Gastric cancer exhibits significant tumor heterogeneity due to diverse genetic alterations, making it essential to identify patients who are likely to benefit from immune checkpoint inhibitors and to tailor treatment plans for those who may not respond. In this study, we developed and validated a pathway-based risk score model derived from the PMAPscore to improve the precision of predicting immunotherapy outcomes in patients with GC. This approach effectively stratifies patients into high- and low-risk categories, identifying those with a higher likelihood of responding to immune checkpoint inhibitor therapy. Additionally, it serves as a robust prognostic indicator for patients with GC undergoing immunotherapy. Notably, the median OS was prolonged to nearly 14 months in patients with low-risk status. Importantly, our findings reveal that patients with GC with different PMAPscores display distinct TIME characteristics, with enhanced antitumor immune activity observed in the low-risk group.
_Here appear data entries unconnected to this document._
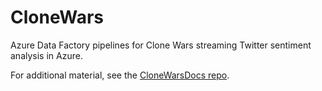 # CloneWars
Azure Data Factory pipelines for Clone Wars streaming Twitter sentiment analysis in Azure.

For additional material, see the [CloneWarsDocs repo](https://github.com/ewotawa/CloneWarsDocs).
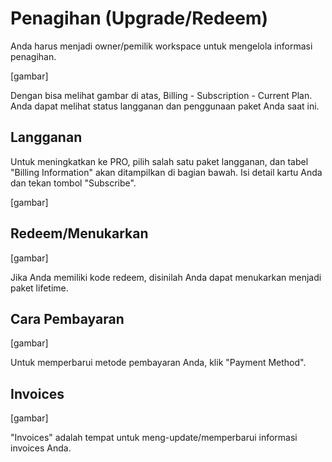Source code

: # Penagihan (Upgrade/Redeem)

Anda harus menjadi owner/pemilik workspace untuk mengelola informasi penagihan.

[gambar]

Dengan bisa melihat gambar di atas, Billing - Subscription - Current Plan. Anda dapat melihat status langganan dan penggunaan paket Anda saat ini.

## Langganan

Untuk meningkatkan ke PRO, pilih salah satu paket langganan, dan tabel "Billing Information" akan ditampilkan di bagian bawah. Isi detail kartu Anda dan tekan tombol "Subscribe". 

[gambar]

## Redeem/Menukarkan

[gambar]

Jika Anda memiliki kode redeem, disinilah Anda dapat menukarkan menjadi paket lifetime.

## Cara Pembayaran

[gambar]

Untuk memperbarui metode pembayaran Anda, klik "Payment Method".

## Invoices

[gambar]

"Invoices" adalah tempat untuk meng-update/memperbarui informasi invoices Anda.
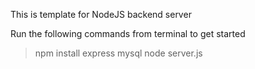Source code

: This is template for NodeJS backend server

Run the following commands from terminal to get started

> npm install express mysql
> node server.js
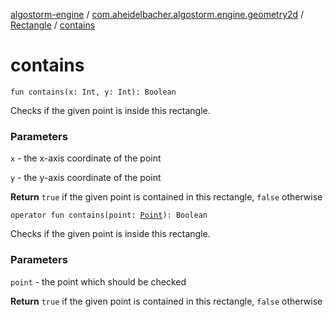 [algostorm-engine](../../index.md) / [com.aheidelbacher.algostorm.engine.geometry2d](../index.md) / [Rectangle](index.md) / [contains](.)

# contains

`fun contains(x: Int, y: Int): Boolean`

Checks if the given point is inside this rectangle.

### Parameters

`x` - the x-axis coordinate of the point

`y` - the y-axis coordinate of the point

**Return**
`true` if the given point is contained in this rectangle, `false`
otherwise

`operator fun contains(point: `[`Point`](../-point/index.md)`): Boolean`

Checks if the given point is inside this rectangle.

### Parameters

`point` - the point which should be checked

**Return**
`true` if the given point is contained in this rectangle, `false`
otherwise

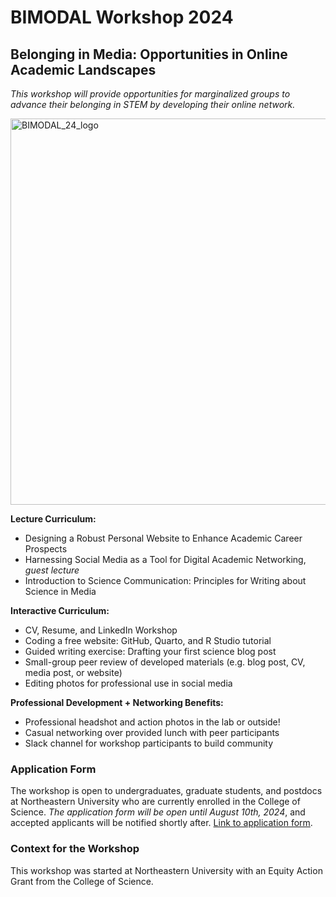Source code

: # BIMODAL Workshop 2024
## Belonging in Media: Opportunities in Online Academic Landscapes
*This workshop will provide opportunities for marginalized groups to advance their belonging in STEM by developing their online network.*

<img width="618" alt="BIMODAL_24_logo" src="https://github.com/user-attachments/assets/a6147ca1-c1d3-4532-88f7-59ab9f558ecc">


**Lecture Curriculum:** 
- Designing a Robust Personal Website to Enhance Academic Career Prospects
- Harnessing Social Media as a Tool for Digital Academic Networking, *guest lecture*
- Introduction to Science Communication: Principles for Writing about Science in Media

**Interactive Curriculum:**
- CV, Resume, and LinkedIn Workshop
- Coding a free website: GitHub, Quarto, and R Studio tutorial
- Guided writing exercise: Drafting your first science blog post
- Small-group peer review of developed materials (e.g. blog post, CV, media post, or website)
- Editing photos for professional use in social media

**Professional Development + Networking Benefits:** 
- Professional headshot and action photos in the lab or outside!
- Casual networking over provided lunch with peer participants
- Slack channel for workshop participants to build community

### Application Form
The workshop is open to undergraduates, graduate students, and postdocs at Northeastern University who are currently enrolled in the College of Science. *The application form will be open until August 10th, 2024*, and accepted applicants will be notified shortly after. [Link to application form](https://forms.gle/CRVkW4ucTyPVeRmCA). 

### Context for the Workshop
This workshop was started at Northeastern University with an Equity Action Grant from the College of Science.





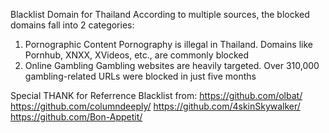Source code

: Blacklist Domain for Thailand
According to multiple sources, the blocked domains fall into 2 categories:
1. Pornographic Content
    Pornography is illegal in Thailand. Domains like Pornhub, XNXX, XVideos, etc., are commonly blocked
2. Online Gambling
    Gambling websites are heavily targeted. Over 310,000 gambling-related URLs were blocked in just five months

Special THANK for Referrence Blacklist from:
https://github.com/olbat/
https://github.com/columndeeply/
https://github.com/4skinSkywalker/
https://github.com/Bon-Appetit/

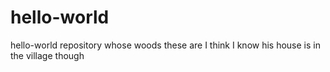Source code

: # hello-world
hello-world repository
whose woods these are I think I know
his house is in the village though

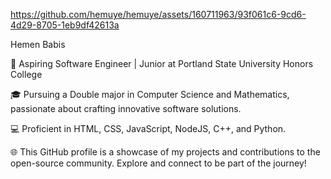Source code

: https://github.com/hemuye/hemuye/assets/160711963/93f061c6-9cd6-4d29-8705-1eb9df42613a

Hemen Babis

🚀 Aspiring Software Engineer | Junior at Portland State University Honors College

🎓 Pursuing a Double major in Computer Science and Mathematics, passionate about crafting innovative software solutions.

💻 Proficient in HTML, CSS, JavaScript, NodeJS, C++, and Python.

🌐 This GitHub profile is a showcase of my projects and contributions to the open-source community. Explore and connect to be part of the journey!
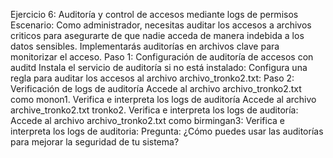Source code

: Ejercicio 6: Auditoría y control de accesos mediante
logs de permisos
Escenario:
Como administrador, necesitas auditar los accesos a archivos criticos para asegurarte de que nadie acceda de manera indebida a los datos sensibles. Implementarás auditorías en archivos clave para monitorizar el acceso.
Paso 1: Configuración de auditoría de accesos con auditd
Instala el servicio de auditoría si no está instalado:
Configura una regla para auditar los accesos al archivo archivo_tronko2.txt:
Paso 2: Verificación de logs de auditoría
Accede al archivo archivo_tronko2.txt como monon1.
Verifica e interpreta los logs de auditoría
Accede al archivo archive_tronko2.txt tronko2.
Verifica e interpreta los logs de auditoría:
Accede al archivo archivo_tronko2.txt como birmingan3:
Verifica e interpreta los logs de auditoria:
Pregunta:
¿Cómo puedes usar las auditorías para mejorar la seguridad de tu sistema?
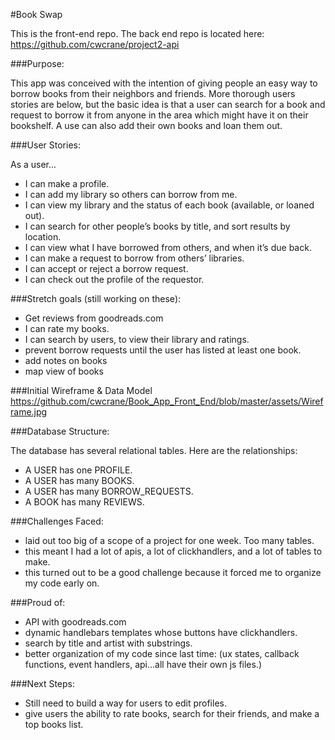 #Book Swap

This is the front-end repo. The back end repo is located here: https://github.com/cwcrane/project2-api

###Purpose:

This app was conceived with the intention of giving people an easy way to borrow books from their neighbors and friends. More thorough users stories are below, but the basic idea is that a user can search for a book and request to borrow it from anyone in the area which might have it on their bookshelf. A use can also add their own books and loan them out.

###User Stories:

As a user...

  * I can make a profile.
  * I can add my library so others can borrow from me.
  * I can view my library and the status of each book (available, or loaned out).
  * I can search for other people’s books by title, and sort results by location.
  * I can view what I have borrowed from others, and when it’s due back.
  * I can make a request to borrow from others’ libraries.
  * I can accept or reject a borrow request.
  * I can check out the profile of the requestor.

###Stretch goals (still working on these):

  * Get reviews from goodreads.com
  * I can rate my books.
  * I can search by users, to view their library and ratings.
  * prevent borrow requests until the user has listed at least one book.
  * add notes on books
  * map view of books

###Initial Wireframe & Data Model
https://github.com/cwcrane/Book_App_Front_End/blob/master/assets/Wireframe.jpg

###Database Structure:

The database has several relational tables. Here are the relationships:

  * A USER has one PROFILE.
  * A USER has many BOOKS.
  * A USER has many BORROW_REQUESTS.
  * A BOOK has many REVIEWS.

###Challenges Faced:

  * laid out too big of a scope of a project for one week. Too many tables.
  * this meant I had a lot of apis, a lot of clickhandlers, and a lot of tables to make.
  * this turned out to be a good challenge because it forced me to organize my code early on.

###Proud of:

  * API with goodreads.com
  * dynamic handlebars templates whose buttons have clickhandlers.
  * search by title and artist with substrings.
  * better organization of my code since last time: (ux states, callback functions, event handlers, api...all have their own js files.)

###Next Steps:

  * Still need to build a way for users to edit profiles.
  * give users the ability to rate books, search for their friends, and make a top books list.
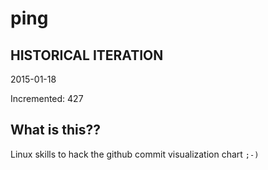 # ping

## HISTORICAL ITERATION
2015-01-18

Incremented: 427

## What is this?? 
Linux skills to hack the github commit visualization chart `;-)`
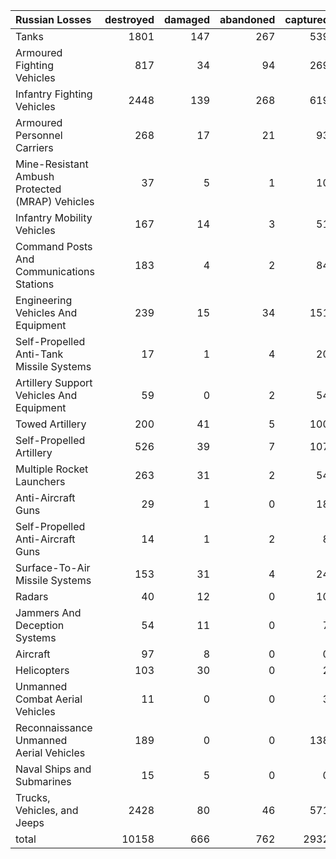 | Russian Losses                                   |   destroyed |   damaged |   abandoned |   captured |   total |
|:-------------------------------------------------|------------:|----------:|------------:|-----------:|--------:|
| Tanks                                            |        1801 |       147 |         267 |        539 |    2754 |
| Armoured Fighting Vehicles                       |         817 |        34 |          94 |        269 |    1214 |
| Infantry Fighting Vehicles                       |        2448 |       139 |         268 |        619 |    3474 |
| Armoured Personnel Carriers                      |         268 |        17 |          21 |         93 |     399 |
| Mine-Resistant Ambush Protected  (MRAP) Vehicles |          37 |         5 |           1 |         10 |      53 |
| Infantry Mobility Vehicles                       |         167 |        14 |           3 |         51 |     235 |
| Command Posts And Communications Stations        |         183 |         4 |           2 |         84 |     273 |
| Engineering Vehicles And Equipment               |         239 |        15 |          34 |        151 |     439 |
| Self-Propelled Anti-Tank Missile Systems         |          17 |         1 |           4 |         20 |      42 |
| Artillery Support Vehicles And Equipment         |          59 |         0 |           2 |         54 |     115 |
| Towed Artillery                                  |         200 |        41 |           5 |        100 |     346 |
| Self-Propelled Artillery                         |         526 |        39 |           7 |        107 |     679 |
| Multiple Rocket Launchers                        |         263 |        31 |           2 |         54 |     350 |
| Anti-Aircraft Guns                               |          29 |         1 |           0 |         18 |      48 |
| Self-Propelled Anti-Aircraft Guns                |          14 |         1 |           2 |          8 |      25 |
| Surface-To-Air Missile Systems                   |         153 |        31 |           4 |         24 |     212 |
| Radars                                           |          40 |        12 |           0 |         10 |      62 |
| Jammers And Deception Systems                    |          54 |        11 |           0 |          7 |      72 |
| Aircraft                                         |          97 |         8 |           0 |          0 |     105 |
| Helicopters                                      |         103 |        30 |           0 |          2 |     135 |
| Unmanned Combat Aerial Vehicles                  |          11 |         0 |           0 |          3 |      14 |
| Reconnaissance Unmanned Aerial Vehicles          |         189 |         0 |           0 |        138 |     327 |
| Naval Ships and Submarines                       |          15 |         5 |           0 |          0 |      20 |
| Trucks, Vehicles, and Jeeps                      |        2428 |        80 |          46 |        571 |    3125 |
| total                                            |       10158 |       666 |         762 |       2932 |   14518 |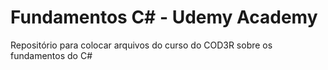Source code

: # Fundamentos C# - Udemy Academy
 Repositório para colocar arquivos do curso do COD3R sobre os fundamentos do C#
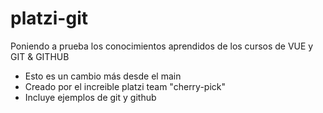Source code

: # platzi-git
Poniendo a prueba los conocimientos aprendidos de los cursos de VUE y GIT &amp; GITHUB

* Esto es un cambio más desde el main
* Creado por el increible platzi team "cherry-pick"
* Incluye ejemplos de git y github
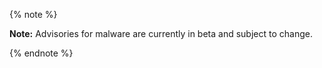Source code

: {% note %}

**Note:** Advisories for malware are currently in beta and subject to change.

{% endnote %}
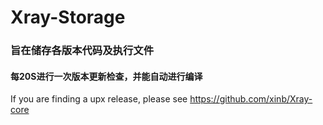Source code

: # Xray-Storage
### 旨在储存各版本代码及执行文件
#### 每20S进行一次版本更新检查，并能自动进行编译
  If you are finding a upx release, please see https://github.com/xinb/Xray-core
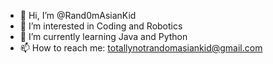 - 👋 Hi, I’m @Rand0mAsianKid
- 👀 I’m interested in Coding and Robotics
- 🌱 I’m currently learning Java and Python
- 📫 How to reach me: totallynotrandomasiankid@gmail.com

<!---
Rand0mAsianKid/Rand0mAsianKid is a ✨ special ✨ repository because its `README.md` (this file) appears on your GitHub profile.
You can click the Preview link to take a look at your changes.
--->
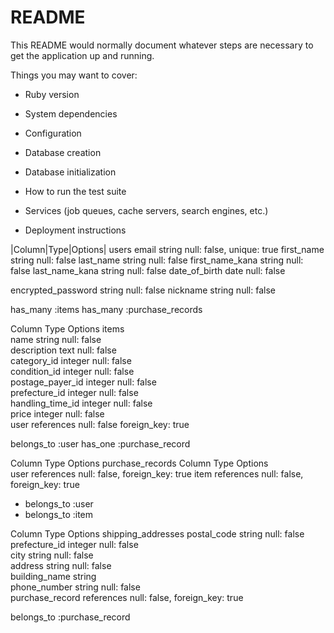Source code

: # README

This README would normally document whatever steps are necessary to get the
application up and running.

Things you may want to cover:

* Ruby version

* System dependencies

* Configuration

* Database creation

* Database initialization

* How to run the test suite

* Services (job queues, cache servers, search engines, etc.)

* Deployment instructions



|Column|Type|Options|
users
email	string	null: false, unique: true
first_name	string	null: false
last_name   string null: false
first_name_kana   string  null: false 
last_name_kana    string  null: false 
date_of_birth    date   null: false 

encrypted_password	string	null: false
nickname	string	null: false

has_many :items
has_many :purchase_records

Column	Type	Options
 items                   
  name  string      null: false                    
 description  text        null: false                    
 category_id  integer     null: false                    
 condition_id  integer     null: false                  
 postage_payer_id  integer     null: false                    
 prefecture_id  integer     null: false                    
 handling_time_id   integer   null: false                    
 price   integer  null: false                   
 user   references  null: false foreign_key: true 

belongs_to :user
has_one :purchase_record


Column	Type	Options
purchase_records
 Column              Type       Options                        
 user                references  null: false, foreign_key: true 
 item                references  null: false, foreign_key: true 

 - belongs_to :user
- belongs_to :item



Column	Type	Options
shipping_addresses
 postal_code         string      null: false                    
 prefecture_id       integer     null: false                    
 city                string      null: false                    
 address             string      null: false                    
 building_name       string                                     
 phone_number        string      null: false                    
purchase_record	references	null: false, foreign_key: true

belongs_to :purchase_record
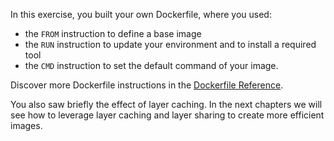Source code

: In this exercise, you built your own Dockerfile, where you used:

- the `FROM` instruction to define a base image
- the `RUN` instruction to update your environment and to install a required tool
- the `CMD` instruction to set the default command of your image.

Discover more Dockerfile instructions in the [Dockerfile Reference](https://docs.docker.com/engine/reference/builder/).

You also saw briefly the effect of layer caching. In the next chapters we will see how to leverage layer caching and layer sharing to create more efficient images.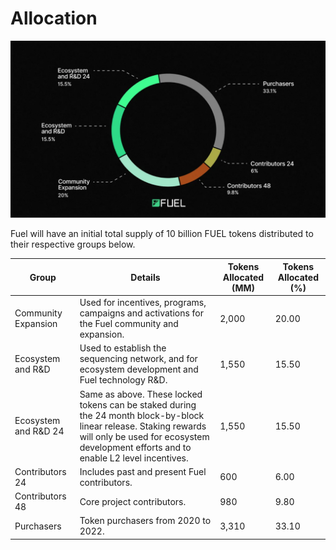 # Allocation 

![allocation](https://raw.githubusercontent.com/FuelLabs/fuel-token-overview/refs/heads/main/assets/allocation.png)

Fuel will have an initial total supply of 10 billion FUEL tokens distributed to their respective groups below.

| Group                | Details                                                                                                                                                                                                    | Tokens Allocated (MM) | Tokens Allocated (%) |
|----------------------|------------------------------------------------------------------------------------------------------------------------------------------------------------------------------------------------------------|-----------------------|----------------------|
| Community Expansion  | Used for incentives, programs, campaigns and activations for the Fuel community and expansion.                                                                                                             | 2,000                 | 20.00                |
| Ecosystem and R&D    | Used to establish the sequencing network, and for ecosystem development and Fuel technology R&D.                                                                                                           | 1,550                 | 15.50                |
| Ecosystem and R&D 24 | Same as above. These locked tokens can be staked during the 24 month block-by-block linear release. Staking rewards will only be used for ecosystem development efforts and to enable L2 level incentives. | 1,550                 | 15.50                |
| Contributors 24      | Includes past and present Fuel contributors.                                                                                                                                                               | 600                   | 6.00                 |
| Contributors 48      | Core project contributors.                                                                                                                                                                                 | 980                   | 9.80                 |
| Purchasers           | Token purchasers from 2020 to 2022.                                                                                                                                                                        | 3,310                 | 33.10                |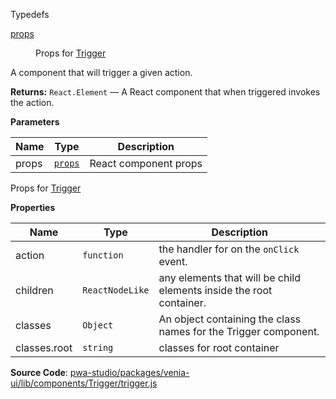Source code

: 
Typedefs

<dl>
<dt><a href="#props">props</a></dt>
<dd>

Props for [Trigger](#Trigger)

</dd>
</dl>

A component that will trigger a given action.

**Returns:**
`React.Element`
   — A React component that when triggered invokes the action.

**Parameters**

| Name | Type | Description |
| --- | --- | --- |
| props | [`props`](#props) | React component props |

Props for [Trigger](#Trigger)

**Properties**

| Name | Type | Description |
| --- | --- | --- |
| action | `function` | the handler for on the `onClick` event. |
| children | `ReactNodeLike` | any elements that will be child elements inside the root container. |
| classes | `Object` | An object containing the class names for the Trigger component. |
| classes.root | `string` | classes for root container |

**Source Code**: [pwa-studio/packages/venia-ui/lib/components/Trigger/trigger.js](https://github.com/magento/pwa-studio/blob/develop/packages/venia-ui/lib/components/Trigger/trigger.js)
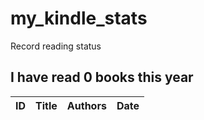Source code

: # my_kindle_stats
Record reading status

<!--START_SECTION:my_kindle-->
## I have read 0 books this year

| ID | Title | Authors | Date | 
 | ---- | ---- | ---- | ---- |

<!--END_SECTION:my_kindle-->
Biomarker-guided immunotherapy holds great promise for the development of novel antitumor therapies by enriching responder populations through biomarker-based patient selection. Extensive research has been conducted to identify predictive markers of immune checkpoint inhibitor efficacy; however, existing biomarkers, including PD-L1 expression, TMB and MSI, have notable limitations. These limitations include inconsistent results, limited generalizability and low prevalence in certain cancers. For instance, PD-L1 expression has demonstrated limited predictive value in colorectal, esophageal, and gastric cancers.34, 35, 36, 37 Variability in exon sequencing platforms and a lack of consensus on cutoff points contribute to mixed findings regarding the prognostic value of tumor mutation burden.8, 38, 39 Additionally, high status of MSI is rare, occurring in only 0–5% of metastatic gastrointestinal cancers.40, 41 Recently, several genetic mutations and expression markers have emerged as potential biomarkers for GC immunotherapy, such as PTCH1 mutation and CHAF1A expression. Nevertheless, the limited scope of genetic alterations and the scarcity of high-quality mRNA data may restrict their true clinical utility.18, 21 Although the GIPS, a potential predictor of immune checkpoint inhibitor efficacy in gastrointestinal malignancies, is a genetic mutation signature involving 6 genes,19 our multivariate analysis demonstrated that the PMAPscore-based risk model outperformed these markers as an independent predictor of OS. Therefore, cancer-specific models are necessary for clinical application.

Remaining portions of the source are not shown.